§ Your assignment:
Copy each line of the listing where the word "toyChecks" can be found.

§ Listed records:

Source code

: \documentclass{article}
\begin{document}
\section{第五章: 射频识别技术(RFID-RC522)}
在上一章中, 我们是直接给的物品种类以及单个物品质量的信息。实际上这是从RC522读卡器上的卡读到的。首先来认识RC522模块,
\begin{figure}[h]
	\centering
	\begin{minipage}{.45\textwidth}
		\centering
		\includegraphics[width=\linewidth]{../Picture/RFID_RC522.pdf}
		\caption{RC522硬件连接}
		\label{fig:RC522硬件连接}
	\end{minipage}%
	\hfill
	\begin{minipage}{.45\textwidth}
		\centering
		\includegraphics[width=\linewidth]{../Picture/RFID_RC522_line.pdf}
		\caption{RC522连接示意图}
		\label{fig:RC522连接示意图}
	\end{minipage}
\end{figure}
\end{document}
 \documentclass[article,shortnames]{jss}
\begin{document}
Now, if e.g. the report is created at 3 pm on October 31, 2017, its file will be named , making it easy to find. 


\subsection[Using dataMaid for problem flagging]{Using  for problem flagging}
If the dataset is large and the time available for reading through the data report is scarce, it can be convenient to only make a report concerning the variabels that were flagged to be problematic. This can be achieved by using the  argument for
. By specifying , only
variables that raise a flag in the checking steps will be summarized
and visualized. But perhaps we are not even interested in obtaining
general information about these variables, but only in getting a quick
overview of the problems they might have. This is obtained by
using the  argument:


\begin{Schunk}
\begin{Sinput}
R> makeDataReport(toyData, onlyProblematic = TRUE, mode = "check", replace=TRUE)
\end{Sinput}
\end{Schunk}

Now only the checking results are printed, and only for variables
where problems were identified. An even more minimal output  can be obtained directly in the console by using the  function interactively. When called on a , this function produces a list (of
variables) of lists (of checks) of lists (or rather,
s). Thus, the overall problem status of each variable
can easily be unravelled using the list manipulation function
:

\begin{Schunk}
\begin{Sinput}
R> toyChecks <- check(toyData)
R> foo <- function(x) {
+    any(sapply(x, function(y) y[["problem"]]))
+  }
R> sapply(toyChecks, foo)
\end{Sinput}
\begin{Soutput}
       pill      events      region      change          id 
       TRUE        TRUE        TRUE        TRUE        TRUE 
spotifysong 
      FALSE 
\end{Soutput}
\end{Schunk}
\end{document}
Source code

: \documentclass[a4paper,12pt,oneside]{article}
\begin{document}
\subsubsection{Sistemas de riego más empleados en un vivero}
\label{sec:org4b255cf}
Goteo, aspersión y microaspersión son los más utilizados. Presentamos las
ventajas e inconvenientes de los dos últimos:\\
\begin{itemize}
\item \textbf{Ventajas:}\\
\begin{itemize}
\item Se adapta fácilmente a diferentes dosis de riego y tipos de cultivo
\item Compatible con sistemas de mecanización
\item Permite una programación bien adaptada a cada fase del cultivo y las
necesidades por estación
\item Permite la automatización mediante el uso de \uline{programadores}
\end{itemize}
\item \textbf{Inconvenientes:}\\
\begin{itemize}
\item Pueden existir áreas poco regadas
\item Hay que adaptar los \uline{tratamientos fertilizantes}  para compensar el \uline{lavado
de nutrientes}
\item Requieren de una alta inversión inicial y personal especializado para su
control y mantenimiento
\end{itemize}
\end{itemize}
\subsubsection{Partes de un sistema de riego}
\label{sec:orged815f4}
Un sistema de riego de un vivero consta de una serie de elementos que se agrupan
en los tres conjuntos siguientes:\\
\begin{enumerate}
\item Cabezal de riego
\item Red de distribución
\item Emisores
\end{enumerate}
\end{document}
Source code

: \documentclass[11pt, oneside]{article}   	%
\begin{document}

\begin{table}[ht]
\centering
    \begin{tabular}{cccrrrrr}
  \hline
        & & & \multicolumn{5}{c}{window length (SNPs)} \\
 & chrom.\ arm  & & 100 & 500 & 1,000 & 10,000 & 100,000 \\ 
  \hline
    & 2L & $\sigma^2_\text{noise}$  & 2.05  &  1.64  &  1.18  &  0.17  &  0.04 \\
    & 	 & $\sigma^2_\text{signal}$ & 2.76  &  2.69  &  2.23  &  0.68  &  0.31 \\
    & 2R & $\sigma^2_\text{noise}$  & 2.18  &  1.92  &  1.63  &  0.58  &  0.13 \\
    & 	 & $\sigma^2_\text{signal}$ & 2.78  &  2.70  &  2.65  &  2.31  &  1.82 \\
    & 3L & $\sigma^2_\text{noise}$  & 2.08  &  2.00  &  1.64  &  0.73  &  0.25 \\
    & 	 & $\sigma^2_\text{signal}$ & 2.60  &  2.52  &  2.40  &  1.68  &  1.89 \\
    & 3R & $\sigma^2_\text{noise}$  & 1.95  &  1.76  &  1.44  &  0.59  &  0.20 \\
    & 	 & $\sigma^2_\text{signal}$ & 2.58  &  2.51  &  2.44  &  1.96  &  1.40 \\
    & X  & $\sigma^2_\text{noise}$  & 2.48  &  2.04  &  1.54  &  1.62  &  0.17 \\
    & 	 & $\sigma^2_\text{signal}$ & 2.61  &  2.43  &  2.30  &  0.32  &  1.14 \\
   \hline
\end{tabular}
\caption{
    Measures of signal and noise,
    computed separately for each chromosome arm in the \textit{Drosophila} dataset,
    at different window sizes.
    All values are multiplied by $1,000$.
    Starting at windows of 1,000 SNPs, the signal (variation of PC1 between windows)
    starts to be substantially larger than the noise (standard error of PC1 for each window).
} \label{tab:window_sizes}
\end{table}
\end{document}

§ Solution for this task:
R> toyChecks <- check(toyData)
R> sapply(toyChecks, foo)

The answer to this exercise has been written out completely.